Willey's investigation of the Viru Valley in Peru encouraged the integration of geographic contexts in the archaeological interpretation of sites. By taking into account the unique relationships between neighbouring communities and the environment, archaeologists could further their insight into prehistoric systems of subsistence, trade and relations beyond what they could only infer from the study of material culture. Using a similar approach, Sharples' study of Maiden Castle focused on its relationship with the geology and agricultural potential of the surrounding area to imagine the occupant's perspective of the world around them. This added to the earlier work by Wheeler who took an internal perspective of the physical structure of the site. The use of environmental sampling indicated aspects of the site's character no longer observable today and radiocarbon dating altered the evaluated age and chronology of habitation. The large extent of preservation of organic remains at Star Carr allowed Clark to use a variety of analytical techniques from the fields of ecology and organic chemistry in his study of the purpose, seasonality and length of the sites occupation. Osteological analysis of deer skulls suggested the species had symbolic meaning to the community, with signs of ritual use and deposition. Analysis of other faunal remains has hinted at the intensity of the site's use, and dendrochronology from more recent investigation has calibrated Clark's radiocarbon dating of the site. The stable isotope analysis of canine bones revealed the animal to be an early example of a domesticated dog in Mesolithic Britain and supported interpretation by Clark and others that the site was only used seasonally from the identification of partial marine diet. The employment of these many techniques allowed an extensively discussed comprehensive investigation of life at Star Carr.
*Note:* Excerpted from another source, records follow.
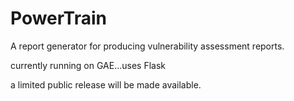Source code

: # PowerTrain

A report generator for producing vulnerability assessment reports.

currently running on GAE...uses Flask

a limited public release will be made available.


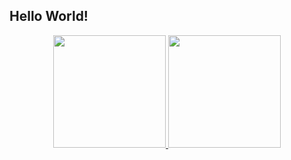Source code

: ## Hello World!
<div align="center">
  <a href="https://github.com/d-neto">
  <img height="180em" src="https://github-readme-stats.vercel.app/api?username=d-neto&show_icons=true&theme=blueberry&include_all_commits=true&count_private=true"/>
  <img height="180em" src="https://github-readme-stats.vercel.app/api/top-langs/?username=d-neto&layout=compact&langs_count=7&theme=blueberry"/>
</div>
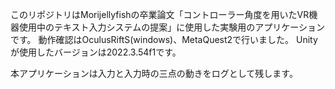 このリポジトリはMorijellyfishの卒業論文「コントローラー角度を用いたVR機器使用中のテキスト入力システムの提案」に使用した実験用のアプリケーションです。
動作確認はOculusRiftS(windows)、MetaQuest2で行いました。
Unityが使用したバージョンは2022.3.54f1です。

本アプリケーションは入力と入力時の三点の動きをログとして残します。
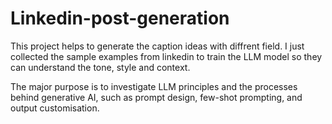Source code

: # Linkedin-post-generation

This project helps to generate the caption ideas with diffrent field. I just collected the sample examples from linkedin to train the LLM model so they can understand the tone, style  and context. 

The major purpose is to investigate LLM principles and the processes behind generative AI, such as prompt design, few-shot prompting, and output customisation.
What Willey, Sharples and Clark have done is something that few other archaeologists have achieved: they have united different archaeological sub-disciplines for the common purpose of interpreting past cultures. This has undoubtedly led to their research being some of the most far reaching in archaeology. Why then have few other archaeologists adopted an interdisciplinary approach to their work?
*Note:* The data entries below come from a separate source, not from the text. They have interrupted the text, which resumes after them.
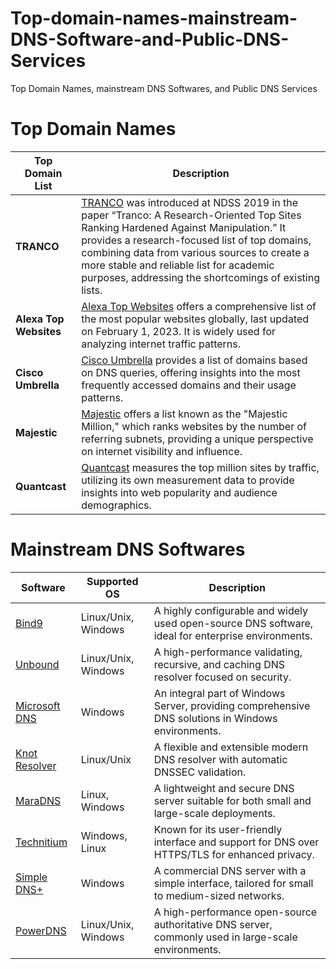 # Top-domain-names-mainstream-DNS-Software-and-Public-DNS-Services
Top Domain Names, mainstream DNS Softwares, and Public DNS Services



# Top Domain Names

| Top Domain List           | Description                                                                                                                                                                                                 |
|---------------------|-------------------------------------------------------------------------------------------------------------------------------------------------------------------------------------------------------------|
| **TRANCO**          | [TRANCO](https://tranco-list.eu/) was introduced at NDSS 2019 in the paper “Tranco: A Research-Oriented Top Sites Ranking Hardened Against Manipulation.” It provides a research-focused list of top domains, combining data from various sources to create a more stable and reliable list for academic purposes, addressing the shortcomings of existing lists. |
| **Alexa Top Websites** | [Alexa Top Websites](https://www.expireddomains.net/alexa-top-websites/) offers a comprehensive list of the most popular websites globally, last updated on February 1, 2023. It is widely used for analyzing internet traffic patterns. |
| **Cisco Umbrella**  | [Cisco Umbrella](https://umbrella-static.s3-us-west-1.amazonaws.com/index.html) provides a list of domains based on DNS queries, offering insights into the most frequently accessed domains and their usage patterns. |
| **Majestic**        | [Majestic](https://majestic.com/reports/majestic-million) offers a list known as the "Majestic Million," which ranks websites by the number of referring subnets, providing a unique perspective on internet visibility and influence. |
| **Quantcast**       | [Quantcast](https://trends.builtwith.com/websitelist/Quantcast-Measurement/Top-Million-Sites-by-Traffic) measures the top million sites by traffic, utilizing its own measurement data to provide insights into web popularity and audience demographics. |


# Mainstream DNS Softwares

| Software      | Supported OS       | Description                                                                                       |
|---------------|--------------------|---------------------------------------------------------------------------------------------------|
| [Bind9](https://www.isc.org/bind/) | Linux/Unix, Windows       | A highly configurable and widely used open-source DNS software, ideal for enterprise environments. |
| [Unbound](https://nlnetlabs.nl/projects/unbound/about/) | Linux/Unix, Windows | A high-performance validating, recursive, and caching DNS resolver focused on security.           |
| [Microsoft DNS](https://docs.microsoft.com/en-us/windows-server/networking/dns/dns-top) | Windows | An integral part of Windows Server, providing comprehensive DNS solutions in Windows environments. |
| [Knot Resolver](https://www.knot-resolver.cz/) | Linux/Unix | A flexible and extensible modern DNS resolver with automatic DNSSEC validation.                   |
| [MaraDNS](https://maradns.samiam.org/) | Linux, Windows | A lightweight and secure DNS server suitable for both small and large-scale deployments.           |
| [Technitium](https://technitium.com/dns/) | Windows, Linux | Known for its user-friendly interface and support for DNS over HTTPS/TLS for enhanced privacy.     |
| [Simple DNS+](https://simpledns.plus/) | Windows | A commercial DNS server with a simple interface, tailored for small to medium-sized networks.      |
| [PowerDNS](https://www.powerdns.com/) | Linux/Unix, Windows | A high-performance open-source authoritative DNS server, commonly used in large-scale environments.|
The discipline of archaeology originated from multiple areas of academic enquiry. This encouraged the adoption of many styles and methods of investigation, meaning that from its earliest days archaeology was a subject only in its objective of studying past humanity. Theoretical debates such as in the Science Wars and between Processualism and Post-Processualism haven't been the cause of fragmentation; rather they have been symptoms of it, drawing much-needed attention to its permanent existence. Lack of cohesion in funding, education and dissemination all exist because of the very nature of archaeology's origins, and unless dealt with shall continue to limit its progress. By simplifying funding and removing ring-fencing, academics would be freer to collaborate with one another. This in turn would make easier the provision of a shared grounding in the principles of archaeology to students, enabling greater appreciation of the benefits different practices can give to archaeological research. To reach an integrated archaeology, dissemination of research would have to reach wider audiences with the use of an integrated media and a common vocabulary.
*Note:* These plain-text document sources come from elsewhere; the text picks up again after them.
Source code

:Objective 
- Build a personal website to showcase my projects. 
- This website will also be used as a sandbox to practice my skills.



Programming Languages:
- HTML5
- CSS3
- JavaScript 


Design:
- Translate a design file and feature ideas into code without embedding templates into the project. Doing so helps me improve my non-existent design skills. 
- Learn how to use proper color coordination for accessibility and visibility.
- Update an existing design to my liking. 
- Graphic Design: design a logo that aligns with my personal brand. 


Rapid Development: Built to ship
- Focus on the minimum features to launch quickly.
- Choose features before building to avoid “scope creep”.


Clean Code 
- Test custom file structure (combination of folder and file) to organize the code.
Reversing many of the things that made archaeology what it is today in order to create a more unified endeavour is filled with risk and is certainly a daunting prospect. But the prospect of an archaeology that asks more questions and gives fuller interpretations is perhaps a prospect worth aiming for.

Bibliography

  • Clutton-Brock, J. and Noe-Nygaard, N. (1990). "New Osteological and C-Isotope Evidence on Mesolithic Dogs: Companions to Hunters and Fishers at Starr Carr, Seamer Carr and Kongemose". Journal of Archaeological Science. 17 (6). 651.
  • Conneller, C. (2004). "Becoming deer. Corporeal transformations at Star Carr". Archaeological Dialogues. 11 (1). 37-56.
  • Copley, M.S., et al., (2005). "Dairying in antiquity: I. Evidence from absorbed lipid residues dating to the British Iron Age". Journal of Archaeological Science. 32 (4). 493.
  • Grant, J., Gorin, S. and Fleming, N. (2008). "The Archaeology Coursebook: An Introduction to Themes, Sites, Methods and Skills". Abingdon: Routledge. 90-91.
  • Mellars, P. and Dark, P. (1988). "Star Carr in context". Cambridge: McDonald Institute for Archaeological Research. 119; 119, 159-160.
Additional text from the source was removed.